**WHAT THE TASK ASKS:** For the material below, count each line where the string "github" appears, then return the total alone.

■ ■ ■ ■

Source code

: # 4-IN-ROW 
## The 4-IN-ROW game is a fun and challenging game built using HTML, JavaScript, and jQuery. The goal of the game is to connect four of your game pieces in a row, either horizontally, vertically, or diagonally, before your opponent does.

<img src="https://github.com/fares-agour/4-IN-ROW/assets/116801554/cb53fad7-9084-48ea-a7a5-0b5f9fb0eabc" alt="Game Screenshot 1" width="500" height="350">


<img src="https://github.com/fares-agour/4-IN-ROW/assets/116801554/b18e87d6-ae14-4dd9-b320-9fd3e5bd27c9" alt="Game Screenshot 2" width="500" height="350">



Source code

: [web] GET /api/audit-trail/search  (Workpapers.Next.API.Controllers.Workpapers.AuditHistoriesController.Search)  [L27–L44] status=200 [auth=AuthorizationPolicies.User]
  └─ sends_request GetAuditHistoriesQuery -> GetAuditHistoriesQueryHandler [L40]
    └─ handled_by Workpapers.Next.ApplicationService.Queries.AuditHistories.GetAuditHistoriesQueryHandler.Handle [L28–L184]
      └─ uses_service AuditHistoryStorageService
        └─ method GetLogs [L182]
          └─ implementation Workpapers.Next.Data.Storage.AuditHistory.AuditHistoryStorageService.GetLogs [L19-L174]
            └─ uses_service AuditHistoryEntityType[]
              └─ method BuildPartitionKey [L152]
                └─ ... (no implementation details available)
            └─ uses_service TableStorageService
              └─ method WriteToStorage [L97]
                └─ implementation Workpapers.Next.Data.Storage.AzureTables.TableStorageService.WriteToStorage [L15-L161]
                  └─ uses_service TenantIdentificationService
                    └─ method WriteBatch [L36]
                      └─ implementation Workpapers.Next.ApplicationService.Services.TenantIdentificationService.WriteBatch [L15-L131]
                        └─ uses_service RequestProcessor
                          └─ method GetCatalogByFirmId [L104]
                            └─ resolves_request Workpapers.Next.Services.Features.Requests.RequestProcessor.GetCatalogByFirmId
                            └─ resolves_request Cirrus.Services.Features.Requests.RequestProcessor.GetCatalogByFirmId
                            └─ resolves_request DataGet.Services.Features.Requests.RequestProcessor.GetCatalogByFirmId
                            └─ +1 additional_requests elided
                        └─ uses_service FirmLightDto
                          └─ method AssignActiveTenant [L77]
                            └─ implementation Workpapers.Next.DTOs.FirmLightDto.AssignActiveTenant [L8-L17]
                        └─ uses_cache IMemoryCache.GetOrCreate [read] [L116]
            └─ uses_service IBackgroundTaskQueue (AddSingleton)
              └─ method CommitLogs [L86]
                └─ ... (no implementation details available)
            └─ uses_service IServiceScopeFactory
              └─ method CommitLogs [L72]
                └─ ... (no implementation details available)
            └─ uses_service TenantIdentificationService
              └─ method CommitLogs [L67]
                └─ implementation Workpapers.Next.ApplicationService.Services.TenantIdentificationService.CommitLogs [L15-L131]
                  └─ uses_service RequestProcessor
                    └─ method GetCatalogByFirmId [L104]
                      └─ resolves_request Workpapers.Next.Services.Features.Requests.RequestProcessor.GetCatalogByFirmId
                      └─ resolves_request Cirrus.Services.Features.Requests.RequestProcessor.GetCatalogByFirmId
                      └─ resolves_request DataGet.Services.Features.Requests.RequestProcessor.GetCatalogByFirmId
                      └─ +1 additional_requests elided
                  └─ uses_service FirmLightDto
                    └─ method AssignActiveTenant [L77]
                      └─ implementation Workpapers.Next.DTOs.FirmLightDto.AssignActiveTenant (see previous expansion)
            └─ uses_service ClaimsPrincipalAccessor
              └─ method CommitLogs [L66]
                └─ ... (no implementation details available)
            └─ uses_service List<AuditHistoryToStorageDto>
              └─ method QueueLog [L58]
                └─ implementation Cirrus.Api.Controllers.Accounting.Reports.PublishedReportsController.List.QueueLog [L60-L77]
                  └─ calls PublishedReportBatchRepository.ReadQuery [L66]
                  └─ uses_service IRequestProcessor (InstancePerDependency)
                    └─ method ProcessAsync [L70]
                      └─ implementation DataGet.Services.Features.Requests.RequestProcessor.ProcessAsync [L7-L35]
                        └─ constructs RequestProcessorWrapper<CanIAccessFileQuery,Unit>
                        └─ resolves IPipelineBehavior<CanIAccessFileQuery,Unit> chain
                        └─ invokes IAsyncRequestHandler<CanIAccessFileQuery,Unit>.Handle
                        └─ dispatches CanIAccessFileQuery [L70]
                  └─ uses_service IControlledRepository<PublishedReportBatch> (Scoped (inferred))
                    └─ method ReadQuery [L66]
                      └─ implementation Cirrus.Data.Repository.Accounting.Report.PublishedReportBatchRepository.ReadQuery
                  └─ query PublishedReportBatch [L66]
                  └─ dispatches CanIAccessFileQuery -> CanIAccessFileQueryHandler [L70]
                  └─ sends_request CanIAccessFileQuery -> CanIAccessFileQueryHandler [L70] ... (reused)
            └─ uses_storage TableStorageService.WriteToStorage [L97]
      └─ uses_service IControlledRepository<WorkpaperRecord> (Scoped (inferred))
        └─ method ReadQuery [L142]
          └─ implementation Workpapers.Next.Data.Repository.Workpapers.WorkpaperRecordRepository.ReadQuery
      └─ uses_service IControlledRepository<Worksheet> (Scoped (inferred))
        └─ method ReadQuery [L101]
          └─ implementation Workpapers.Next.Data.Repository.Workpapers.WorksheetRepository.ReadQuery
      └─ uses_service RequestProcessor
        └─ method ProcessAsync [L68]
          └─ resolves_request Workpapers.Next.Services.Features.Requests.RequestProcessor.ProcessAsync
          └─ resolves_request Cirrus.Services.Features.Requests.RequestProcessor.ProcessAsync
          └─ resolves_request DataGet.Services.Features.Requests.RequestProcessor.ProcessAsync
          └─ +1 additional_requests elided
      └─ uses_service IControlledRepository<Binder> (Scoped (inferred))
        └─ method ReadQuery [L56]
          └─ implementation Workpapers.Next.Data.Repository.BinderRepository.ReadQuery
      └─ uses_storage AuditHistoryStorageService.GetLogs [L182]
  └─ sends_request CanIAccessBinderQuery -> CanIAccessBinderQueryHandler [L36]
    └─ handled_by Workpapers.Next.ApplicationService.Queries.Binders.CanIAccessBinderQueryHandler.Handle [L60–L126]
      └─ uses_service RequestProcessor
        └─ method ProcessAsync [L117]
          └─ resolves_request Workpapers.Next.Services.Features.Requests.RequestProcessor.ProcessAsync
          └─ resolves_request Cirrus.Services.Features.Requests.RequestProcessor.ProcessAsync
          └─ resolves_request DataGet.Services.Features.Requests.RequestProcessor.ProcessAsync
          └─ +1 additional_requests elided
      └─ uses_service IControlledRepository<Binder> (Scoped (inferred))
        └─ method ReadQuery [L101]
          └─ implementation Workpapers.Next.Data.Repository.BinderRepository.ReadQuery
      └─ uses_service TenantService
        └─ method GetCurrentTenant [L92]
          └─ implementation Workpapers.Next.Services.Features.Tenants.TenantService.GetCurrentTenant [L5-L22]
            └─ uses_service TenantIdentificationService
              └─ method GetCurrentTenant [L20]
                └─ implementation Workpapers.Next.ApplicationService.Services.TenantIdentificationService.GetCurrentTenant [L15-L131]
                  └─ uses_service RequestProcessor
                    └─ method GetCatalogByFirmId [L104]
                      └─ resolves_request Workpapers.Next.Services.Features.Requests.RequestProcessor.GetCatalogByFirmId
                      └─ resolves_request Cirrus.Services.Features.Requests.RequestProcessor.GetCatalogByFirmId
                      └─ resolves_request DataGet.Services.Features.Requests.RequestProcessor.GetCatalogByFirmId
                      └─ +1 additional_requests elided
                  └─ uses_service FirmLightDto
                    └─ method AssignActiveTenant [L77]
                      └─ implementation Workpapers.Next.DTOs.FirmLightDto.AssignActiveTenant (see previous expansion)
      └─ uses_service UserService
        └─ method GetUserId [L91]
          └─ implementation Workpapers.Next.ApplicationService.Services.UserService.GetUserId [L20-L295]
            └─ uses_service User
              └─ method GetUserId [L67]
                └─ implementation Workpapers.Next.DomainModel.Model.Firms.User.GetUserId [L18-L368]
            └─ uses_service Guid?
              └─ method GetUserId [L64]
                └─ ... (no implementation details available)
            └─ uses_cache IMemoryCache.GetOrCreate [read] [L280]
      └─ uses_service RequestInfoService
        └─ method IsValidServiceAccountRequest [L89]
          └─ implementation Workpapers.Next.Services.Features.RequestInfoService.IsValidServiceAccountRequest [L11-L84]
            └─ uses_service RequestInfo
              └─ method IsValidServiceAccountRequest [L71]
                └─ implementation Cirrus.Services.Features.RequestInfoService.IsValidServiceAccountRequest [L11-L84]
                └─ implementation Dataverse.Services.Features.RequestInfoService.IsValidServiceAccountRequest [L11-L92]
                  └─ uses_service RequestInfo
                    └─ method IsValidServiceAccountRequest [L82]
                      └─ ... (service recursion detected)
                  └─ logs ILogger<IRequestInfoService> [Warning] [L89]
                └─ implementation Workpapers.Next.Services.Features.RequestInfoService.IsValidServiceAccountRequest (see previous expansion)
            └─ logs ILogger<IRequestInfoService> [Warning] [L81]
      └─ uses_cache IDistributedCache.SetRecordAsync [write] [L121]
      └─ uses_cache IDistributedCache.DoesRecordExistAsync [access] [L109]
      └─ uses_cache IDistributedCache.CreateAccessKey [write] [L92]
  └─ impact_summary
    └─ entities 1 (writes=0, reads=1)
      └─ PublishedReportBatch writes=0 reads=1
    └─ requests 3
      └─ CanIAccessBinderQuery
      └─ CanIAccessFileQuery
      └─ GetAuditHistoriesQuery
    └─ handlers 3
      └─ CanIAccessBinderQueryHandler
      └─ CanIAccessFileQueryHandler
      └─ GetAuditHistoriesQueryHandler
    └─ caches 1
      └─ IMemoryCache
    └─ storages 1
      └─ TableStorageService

■ ■ ■ ■

**SOLUTION TO THIS TASK:** 2